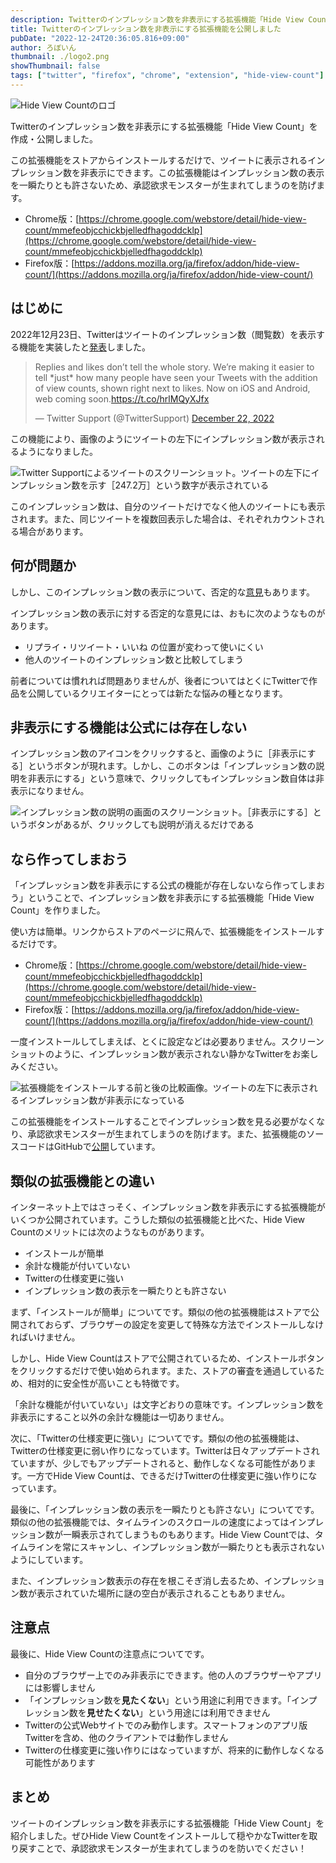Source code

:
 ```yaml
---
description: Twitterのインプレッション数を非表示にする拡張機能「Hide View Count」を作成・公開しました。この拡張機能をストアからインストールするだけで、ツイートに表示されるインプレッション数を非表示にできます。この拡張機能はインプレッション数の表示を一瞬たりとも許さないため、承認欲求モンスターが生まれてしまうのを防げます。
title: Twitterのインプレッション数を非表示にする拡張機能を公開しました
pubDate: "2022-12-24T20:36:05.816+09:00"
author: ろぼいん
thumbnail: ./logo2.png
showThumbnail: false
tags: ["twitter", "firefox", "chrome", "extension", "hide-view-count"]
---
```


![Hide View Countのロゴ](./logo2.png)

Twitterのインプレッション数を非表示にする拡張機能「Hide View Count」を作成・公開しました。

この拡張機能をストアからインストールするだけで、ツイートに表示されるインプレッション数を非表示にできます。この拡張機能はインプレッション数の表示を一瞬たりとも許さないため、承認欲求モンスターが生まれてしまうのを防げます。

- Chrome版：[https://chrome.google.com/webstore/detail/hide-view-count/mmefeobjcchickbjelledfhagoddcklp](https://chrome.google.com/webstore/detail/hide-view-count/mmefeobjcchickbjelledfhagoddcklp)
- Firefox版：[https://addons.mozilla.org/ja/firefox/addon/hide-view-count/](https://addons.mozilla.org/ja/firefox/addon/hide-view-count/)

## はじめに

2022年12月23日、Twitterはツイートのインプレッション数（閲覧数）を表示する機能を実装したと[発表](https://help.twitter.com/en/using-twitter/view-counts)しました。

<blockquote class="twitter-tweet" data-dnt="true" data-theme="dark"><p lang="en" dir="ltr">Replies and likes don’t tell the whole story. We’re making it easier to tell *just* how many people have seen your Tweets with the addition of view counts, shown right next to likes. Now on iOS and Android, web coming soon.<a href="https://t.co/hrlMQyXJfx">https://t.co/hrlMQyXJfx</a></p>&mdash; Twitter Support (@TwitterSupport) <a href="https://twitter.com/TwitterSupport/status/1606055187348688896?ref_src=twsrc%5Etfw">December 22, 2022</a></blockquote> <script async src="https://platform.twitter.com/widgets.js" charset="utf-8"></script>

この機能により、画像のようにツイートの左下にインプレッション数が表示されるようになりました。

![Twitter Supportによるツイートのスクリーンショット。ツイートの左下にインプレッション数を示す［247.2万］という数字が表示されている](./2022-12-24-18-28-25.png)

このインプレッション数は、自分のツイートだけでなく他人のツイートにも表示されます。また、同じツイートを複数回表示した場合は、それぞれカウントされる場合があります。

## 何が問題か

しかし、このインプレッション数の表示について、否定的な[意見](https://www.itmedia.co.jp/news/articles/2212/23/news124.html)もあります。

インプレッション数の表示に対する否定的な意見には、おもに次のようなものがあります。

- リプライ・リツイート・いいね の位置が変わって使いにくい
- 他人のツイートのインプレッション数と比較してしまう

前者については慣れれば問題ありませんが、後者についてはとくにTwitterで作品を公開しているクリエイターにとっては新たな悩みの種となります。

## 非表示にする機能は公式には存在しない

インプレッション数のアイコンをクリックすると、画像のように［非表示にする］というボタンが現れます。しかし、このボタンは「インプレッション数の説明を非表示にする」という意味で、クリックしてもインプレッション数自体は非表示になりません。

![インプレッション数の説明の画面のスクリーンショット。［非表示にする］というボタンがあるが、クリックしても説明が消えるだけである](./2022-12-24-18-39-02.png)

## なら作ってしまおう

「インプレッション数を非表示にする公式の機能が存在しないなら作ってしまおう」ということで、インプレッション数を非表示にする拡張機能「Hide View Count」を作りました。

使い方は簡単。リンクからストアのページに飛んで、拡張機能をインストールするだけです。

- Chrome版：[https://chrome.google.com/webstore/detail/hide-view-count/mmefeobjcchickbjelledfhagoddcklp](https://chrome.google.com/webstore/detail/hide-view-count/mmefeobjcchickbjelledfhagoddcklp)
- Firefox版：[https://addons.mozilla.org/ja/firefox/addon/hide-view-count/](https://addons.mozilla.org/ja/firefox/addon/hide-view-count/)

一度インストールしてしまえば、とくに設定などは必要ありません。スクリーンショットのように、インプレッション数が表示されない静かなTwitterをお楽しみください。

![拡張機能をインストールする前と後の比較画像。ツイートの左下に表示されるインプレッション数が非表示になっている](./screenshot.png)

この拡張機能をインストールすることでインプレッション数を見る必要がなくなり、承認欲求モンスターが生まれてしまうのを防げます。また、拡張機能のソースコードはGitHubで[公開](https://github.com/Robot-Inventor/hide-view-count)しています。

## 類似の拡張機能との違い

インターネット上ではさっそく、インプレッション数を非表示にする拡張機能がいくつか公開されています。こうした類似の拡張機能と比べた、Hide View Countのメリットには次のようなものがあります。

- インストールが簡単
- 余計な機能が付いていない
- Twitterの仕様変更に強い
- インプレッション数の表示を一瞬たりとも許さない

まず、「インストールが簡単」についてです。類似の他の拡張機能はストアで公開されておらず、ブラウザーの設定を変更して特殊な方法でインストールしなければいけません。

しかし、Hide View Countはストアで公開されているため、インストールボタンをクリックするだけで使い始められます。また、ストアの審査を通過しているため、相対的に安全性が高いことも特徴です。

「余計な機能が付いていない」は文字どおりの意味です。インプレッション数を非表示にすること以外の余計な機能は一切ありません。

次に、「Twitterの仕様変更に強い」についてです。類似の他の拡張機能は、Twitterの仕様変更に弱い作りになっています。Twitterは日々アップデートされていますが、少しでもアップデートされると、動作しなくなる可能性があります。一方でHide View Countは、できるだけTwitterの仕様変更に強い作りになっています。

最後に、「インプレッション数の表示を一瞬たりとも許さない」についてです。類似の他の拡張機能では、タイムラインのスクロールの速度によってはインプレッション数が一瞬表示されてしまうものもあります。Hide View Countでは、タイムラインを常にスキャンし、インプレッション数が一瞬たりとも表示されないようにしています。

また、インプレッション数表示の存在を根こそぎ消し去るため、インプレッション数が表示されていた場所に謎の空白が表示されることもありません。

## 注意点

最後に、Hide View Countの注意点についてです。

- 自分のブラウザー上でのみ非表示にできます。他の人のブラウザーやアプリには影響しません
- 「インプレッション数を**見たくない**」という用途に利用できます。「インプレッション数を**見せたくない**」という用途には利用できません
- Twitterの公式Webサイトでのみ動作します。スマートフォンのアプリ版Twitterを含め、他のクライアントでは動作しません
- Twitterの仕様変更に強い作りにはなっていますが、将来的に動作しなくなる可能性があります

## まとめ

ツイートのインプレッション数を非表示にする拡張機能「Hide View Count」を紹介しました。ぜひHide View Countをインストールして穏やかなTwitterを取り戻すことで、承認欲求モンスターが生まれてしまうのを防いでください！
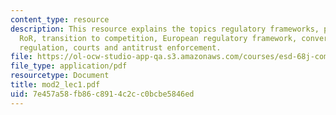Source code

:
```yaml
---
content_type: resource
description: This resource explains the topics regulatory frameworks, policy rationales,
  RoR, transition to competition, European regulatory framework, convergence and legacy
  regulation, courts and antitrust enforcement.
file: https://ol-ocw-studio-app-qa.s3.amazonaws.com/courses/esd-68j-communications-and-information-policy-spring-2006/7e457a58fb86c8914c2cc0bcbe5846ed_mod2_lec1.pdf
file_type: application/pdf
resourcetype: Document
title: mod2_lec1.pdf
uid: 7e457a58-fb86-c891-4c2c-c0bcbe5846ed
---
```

++++++++

» **YOUR TASK**: Only lines with the word "インストールが簡単" count here; copy every one from the records.

» **ANSWER SECTION**:
- インストールが簡単
まず、「インストールが簡単」についてです。類似の他の拡張機能はストアで公開されておらず、ブラウザーの設定を変更して特殊な方法でインストールしなければいけません。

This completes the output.